We are pleased that ARB continues to move forward with implementing the enforceable cap on greenhouse gas emissions set by the Global Warming Solutions Act, AB 32, and is doing so through an open public process. The preliminary draft regulation, as expected, does not answer the most important question – whether polluters will have to pay for all their emissions – since the Economic and Allocation Advisory Committee has not yet finished its recommendations.
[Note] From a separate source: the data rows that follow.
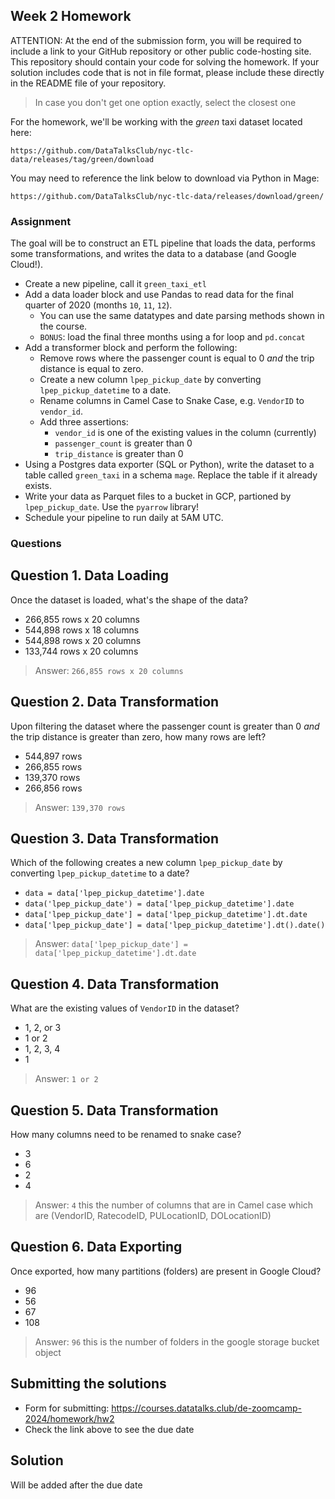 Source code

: ## Week 2 Homework

ATTENTION: At the end of the submission form, you will be required to include a link to your GitHub repository or other public code-hosting site. This repository should contain your code for solving the homework. If your solution includes code that is not in file format, please include these directly in the README file of your repository.

> In case you don't get one option exactly, select the closest one 

For the homework, we'll be working with the _green_ taxi dataset located here:

`https://github.com/DataTalksClub/nyc-tlc-data/releases/tag/green/download`

You may need to reference the link below to download via Python in Mage:

`https://github.com/DataTalksClub/nyc-tlc-data/releases/download/green/`

### Assignment

The goal will be to construct an ETL pipeline that loads the data, performs some transformations, and writes the data to a database (and Google Cloud!).

- Create a new pipeline, call it `green_taxi_etl`
- Add a data loader block and use Pandas to read data for the final quarter of 2020 (months `10`, `11`, `12`).
  - You can use the same datatypes and date parsing methods shown in the course.
  - `BONUS`: load the final three months using a for loop and `pd.concat`
- Add a transformer block and perform the following:
  - Remove rows where the passenger count is equal to 0 _and_ the trip distance is equal to zero.
  - Create a new column `lpep_pickup_date` by converting `lpep_pickup_datetime` to a date.
  - Rename columns in Camel Case to Snake Case, e.g. `VendorID` to `vendor_id`.
  - Add three assertions:
    - `vendor_id` is one of the existing values in the column (currently)
    - `passenger_count` is greater than 0
    - `trip_distance` is greater than 0
- Using a Postgres data exporter (SQL or Python), write the dataset to a table called `green_taxi` in a schema `mage`. Replace the table if it already exists.
- Write your data as Parquet files to a bucket in GCP, partioned by `lpep_pickup_date`. Use the `pyarrow` library!
- Schedule your pipeline to run daily at 5AM UTC.

### Questions

## Question 1. Data Loading

Once the dataset is loaded, what's the shape of the data?

* 266,855 rows x 20 columns
* 544,898 rows x 18 columns
* 544,898 rows x 20 columns
* 133,744 rows x 20 columns

> Answer: `266,855 rows x 20 columns`

## Question 2. Data Transformation

Upon filtering the dataset where the passenger count is greater than 0 _and_ the trip distance is greater than zero, how many rows are left?

* 544,897 rows
* 266,855 rows
* 139,370 rows
* 266,856 rows

> Answer: `139,370 rows`
## Question 3. Data Transformation

Which of the following creates a new column `lpep_pickup_date` by converting `lpep_pickup_datetime` to a date?

* `data = data['lpep_pickup_datetime'].date`
* `data('lpep_pickup_date') = data['lpep_pickup_datetime'].date`
* `data['lpep_pickup_date'] = data['lpep_pickup_datetime'].dt.date`
* `data['lpep_pickup_date'] = data['lpep_pickup_datetime'].dt().date()`

> Answer: `data['lpep_pickup_date'] = data['lpep_pickup_datetime'].dt.date`

## Question 4. Data Transformation

What are the existing values of `VendorID` in the dataset?

* 1, 2, or 3
* 1 or 2
* 1, 2, 3, 4
* 1

> Answer: `1 or 2`

## Question 5. Data Transformation

How many columns need to be renamed to snake case?

* 3
* 6
* 2
* 4

> Answer: `4` this the number of columns that are in Camel case which are (VendorID, RatecodeID, PULocationID, DOLocationID) 

## Question 6. Data Exporting

Once exported, how many partitions (folders) are present in Google Cloud?

* 96
* 56
* 67
* 108

> Answer: `96` this is the number of folders in the google storage bucket object


## Submitting the solutions

* Form for submitting: https://courses.datatalks.club/de-zoomcamp-2024/homework/hw2
* Check the link above to see the due date
  
## Solution

Will be added after the due date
In addition to requiring polluters to pay for their emissions, the final regulation will need to tighten up several loopholes in the draft in order to successfully implement the Global Warming Solutions Act’s limit on greenhouse pollution:
· The draft allows polluters far too liberal use of offsets to buy their way out of reducing their emissions; almost half of all emission reductions could come from such offsets, which would undermine California’s efforts to green our economy and grow jobs in new clean technologies;
· The 3-year compliance period is too long – polluters should have to surrender their emissions permits every year;
· The final rules need to assure that emissions trading does not compromise air quality and environmental justice in communities most affected by industrial pollution;
· ARB should specify how it will enforce its rules swiftly and surely to prevent polluters from getting away with violations as a mere cost of doing business;
· In order to avoid exporting pollution and jobs to other states and countries, ARB should account for all emissions associated with cement imported into California, as it plans to do with electricity.